[[ MATERIAL FOR THIS EXERCISE open ]]

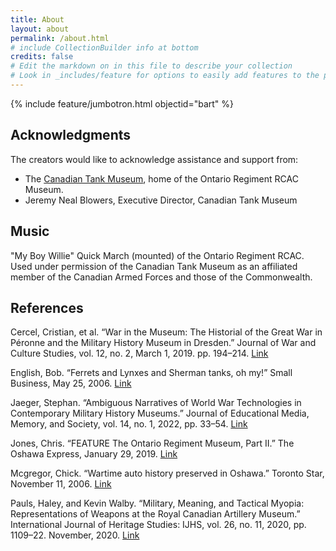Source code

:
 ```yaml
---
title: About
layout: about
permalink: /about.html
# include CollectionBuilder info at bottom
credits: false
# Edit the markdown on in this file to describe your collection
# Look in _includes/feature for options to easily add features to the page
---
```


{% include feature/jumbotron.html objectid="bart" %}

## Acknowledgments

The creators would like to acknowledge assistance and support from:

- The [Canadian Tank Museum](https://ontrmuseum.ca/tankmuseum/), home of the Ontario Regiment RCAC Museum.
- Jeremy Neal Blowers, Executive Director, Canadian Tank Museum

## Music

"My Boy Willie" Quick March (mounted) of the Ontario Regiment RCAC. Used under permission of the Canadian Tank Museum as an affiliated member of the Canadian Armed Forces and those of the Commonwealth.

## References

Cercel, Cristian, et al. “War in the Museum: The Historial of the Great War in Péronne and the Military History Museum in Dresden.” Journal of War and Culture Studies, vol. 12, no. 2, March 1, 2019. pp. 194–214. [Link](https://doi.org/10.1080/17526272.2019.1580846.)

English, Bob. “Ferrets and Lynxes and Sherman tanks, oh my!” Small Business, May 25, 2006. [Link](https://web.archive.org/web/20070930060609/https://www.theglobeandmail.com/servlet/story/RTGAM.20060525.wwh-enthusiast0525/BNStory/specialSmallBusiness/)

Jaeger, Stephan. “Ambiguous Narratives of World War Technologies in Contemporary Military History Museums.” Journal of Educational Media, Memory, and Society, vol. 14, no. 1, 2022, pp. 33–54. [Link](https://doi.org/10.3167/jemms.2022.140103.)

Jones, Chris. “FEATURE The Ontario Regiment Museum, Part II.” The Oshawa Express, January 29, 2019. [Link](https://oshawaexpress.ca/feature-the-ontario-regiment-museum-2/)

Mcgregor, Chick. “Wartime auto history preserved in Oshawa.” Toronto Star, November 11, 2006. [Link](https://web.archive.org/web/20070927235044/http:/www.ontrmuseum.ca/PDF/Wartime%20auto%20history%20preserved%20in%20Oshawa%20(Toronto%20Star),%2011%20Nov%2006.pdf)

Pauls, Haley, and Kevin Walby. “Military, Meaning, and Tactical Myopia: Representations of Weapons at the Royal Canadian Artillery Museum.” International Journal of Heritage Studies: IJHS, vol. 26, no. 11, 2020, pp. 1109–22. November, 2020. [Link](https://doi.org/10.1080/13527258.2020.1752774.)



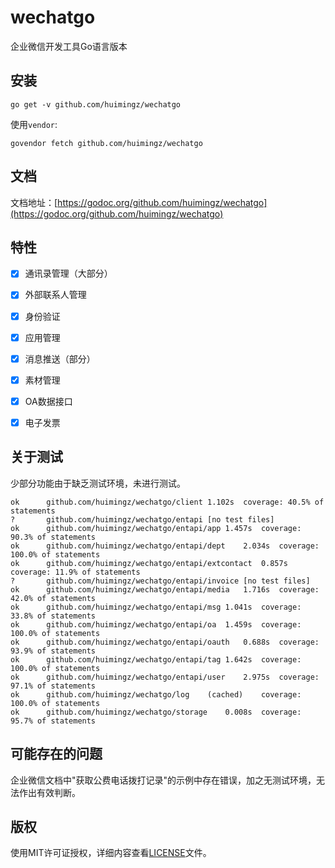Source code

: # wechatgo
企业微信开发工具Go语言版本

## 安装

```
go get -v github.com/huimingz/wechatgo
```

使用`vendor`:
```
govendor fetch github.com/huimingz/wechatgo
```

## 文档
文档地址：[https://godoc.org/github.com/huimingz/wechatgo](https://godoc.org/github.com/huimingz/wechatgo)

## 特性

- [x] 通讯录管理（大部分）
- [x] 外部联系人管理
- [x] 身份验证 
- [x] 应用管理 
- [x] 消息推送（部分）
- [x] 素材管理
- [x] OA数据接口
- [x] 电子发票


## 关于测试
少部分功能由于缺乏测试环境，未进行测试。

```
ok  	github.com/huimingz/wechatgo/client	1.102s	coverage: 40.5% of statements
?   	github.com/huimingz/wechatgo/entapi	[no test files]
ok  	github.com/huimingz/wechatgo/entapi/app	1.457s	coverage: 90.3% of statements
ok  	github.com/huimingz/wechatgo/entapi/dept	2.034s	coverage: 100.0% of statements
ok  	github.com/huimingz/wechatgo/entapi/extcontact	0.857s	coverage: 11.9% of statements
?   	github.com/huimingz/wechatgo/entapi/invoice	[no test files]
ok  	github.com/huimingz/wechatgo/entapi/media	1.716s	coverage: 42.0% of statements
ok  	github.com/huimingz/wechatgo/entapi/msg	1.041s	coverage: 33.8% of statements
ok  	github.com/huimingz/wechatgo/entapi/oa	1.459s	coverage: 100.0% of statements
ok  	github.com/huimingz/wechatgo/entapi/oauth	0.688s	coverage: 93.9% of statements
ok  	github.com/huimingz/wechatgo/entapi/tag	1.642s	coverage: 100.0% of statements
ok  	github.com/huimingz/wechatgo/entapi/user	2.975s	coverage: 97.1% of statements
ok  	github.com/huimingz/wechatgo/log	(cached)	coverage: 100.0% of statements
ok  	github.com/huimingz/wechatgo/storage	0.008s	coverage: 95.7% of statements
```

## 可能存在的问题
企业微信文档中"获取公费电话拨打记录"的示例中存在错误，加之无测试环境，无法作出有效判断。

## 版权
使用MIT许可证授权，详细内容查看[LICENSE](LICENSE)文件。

[[ MATERIAL FOR THIS EXERCISE closed ]]

Restate the listing word for word, pictures excluded.

Source code

:
 ```yaml
---
title: About
layout: about
permalink: /about.html
# include CollectionBuilder info at bottom
credits: false
# Edit the markdown on in this file to describe your collection
# Look in _includes/feature for options to easily add features to the page
---
```


{% include feature/jumbotron.html objectid="bart" %}

## Acknowledgments

The creators would like to acknowledge assistance and support from:

- The [Canadian Tank Museum](https://ontrmuseum.ca/tankmuseum/), home of the Ontario Regiment RCAC Museum.
- Jeremy Neal Blowers, Executive Director, Canadian Tank Museum

## Music

"My Boy Willie" Quick March (mounted) of the Ontario Regiment RCAC. Used under permission of the Canadian Tank Museum as an affiliated member of the Canadian Armed Forces and those of the Commonwealth.

## References

Cercel, Cristian, et al. “War in the Museum: The Historial of the Great War in Péronne and the Military History Museum in Dresden.” Journal of War and Culture Studies, vol. 12, no. 2, March 1, 2019. pp. 194–214. [Link](https://doi.org/10.1080/17526272.2019.1580846.)

English, Bob. “Ferrets and Lynxes and Sherman tanks, oh my!” Small Business, May 25, 2006. [Link](https://web.archive.org/web/20070930060609/https://www.theglobeandmail.com/servlet/story/RTGAM.20060525.wwh-enthusiast0525/BNStory/specialSmallBusiness/)

Jaeger, Stephan. “Ambiguous Narratives of World War Technologies in Contemporary Military History Museums.” Journal of Educational Media, Memory, and Society, vol. 14, no. 1, 2022, pp. 33–54. [Link](https://doi.org/10.3167/jemms.2022.140103.)

Jones, Chris. “FEATURE The Ontario Regiment Museum, Part II.” The Oshawa Express, January 29, 2019. [Link](https://oshawaexpress.ca/feature-the-ontario-regiment-museum-2/)

Mcgregor, Chick. “Wartime auto history preserved in Oshawa.” Toronto Star, November 11, 2006. [Link](https://web.archive.org/web/20070927235044/http:/www.ontrmuseum.ca/PDF/Wartime%20auto%20history%20preserved%20in%20Oshawa%20(Toronto%20Star),%2011%20Nov%2006.pdf)

Pauls, Haley, and Kevin Walby. “Military, Meaning, and Tactical Myopia: Representations of Weapons at the Royal Canadian Artillery Museum.” International Journal of Heritage Studies: IJHS, vol. 26, no. 11, 2020, pp. 1109–22. November, 2020. [Link](https://doi.org/10.1080/13527258.2020.1752774.)



Source code

: # wechatgo
企业微信开发工具Go语言版本

## 安装

```
go get -v github.com/huimingz/wechatgo
```

使用`vendor`:
```
govendor fetch github.com/huimingz/wechatgo
```

## 文档
文档地址：[https://godoc.org/github.com/huimingz/wechatgo](https://godoc.org/github.com/huimingz/wechatgo)

## 特性

- [x] 通讯录管理（大部分）
- [x] 外部联系人管理
- [x] 身份验证 
- [x] 应用管理 
- [x] 消息推送（部分）
- [x] 素材管理
- [x] OA数据接口
- [x] 电子发票


## 关于测试
少部分功能由于缺乏测试环境，未进行测试。

```
ok  	github.com/huimingz/wechatgo/client	1.102s	coverage: 40.5% of statements
?   	github.com/huimingz/wechatgo/entapi	[no test files]
ok  	github.com/huimingz/wechatgo/entapi/app	1.457s	coverage: 90.3% of statements
ok  	github.com/huimingz/wechatgo/entapi/dept	2.034s	coverage: 100.0% of statements
ok  	github.com/huimingz/wechatgo/entapi/extcontact	0.857s	coverage: 11.9% of statements
?   	github.com/huimingz/wechatgo/entapi/invoice	[no test files]
ok  	github.com/huimingz/wechatgo/entapi/media	1.716s	coverage: 42.0% of statements
ok  	github.com/huimingz/wechatgo/entapi/msg	1.041s	coverage: 33.8% of statements
ok  	github.com/huimingz/wechatgo/entapi/oa	1.459s	coverage: 100.0% of statements
ok  	github.com/huimingz/wechatgo/entapi/oauth	0.688s	coverage: 93.9% of statements
ok  	github.com/huimingz/wechatgo/entapi/tag	1.642s	coverage: 100.0% of statements
ok  	github.com/huimingz/wechatgo/entapi/user	2.975s	coverage: 97.1% of statements
ok  	github.com/huimingz/wechatgo/log	(cached)	coverage: 100.0% of statements
ok  	github.com/huimingz/wechatgo/storage	0.008s	coverage: 95.7% of statements
```

## 可能存在的问题
企业微信文档中"获取公费电话拨打记录"的示例中存在错误，加之无测试环境，无法作出有效判断。

## 版权
使用MIT许可证授权，详细内容查看[LICENSE](LICENSE)文件。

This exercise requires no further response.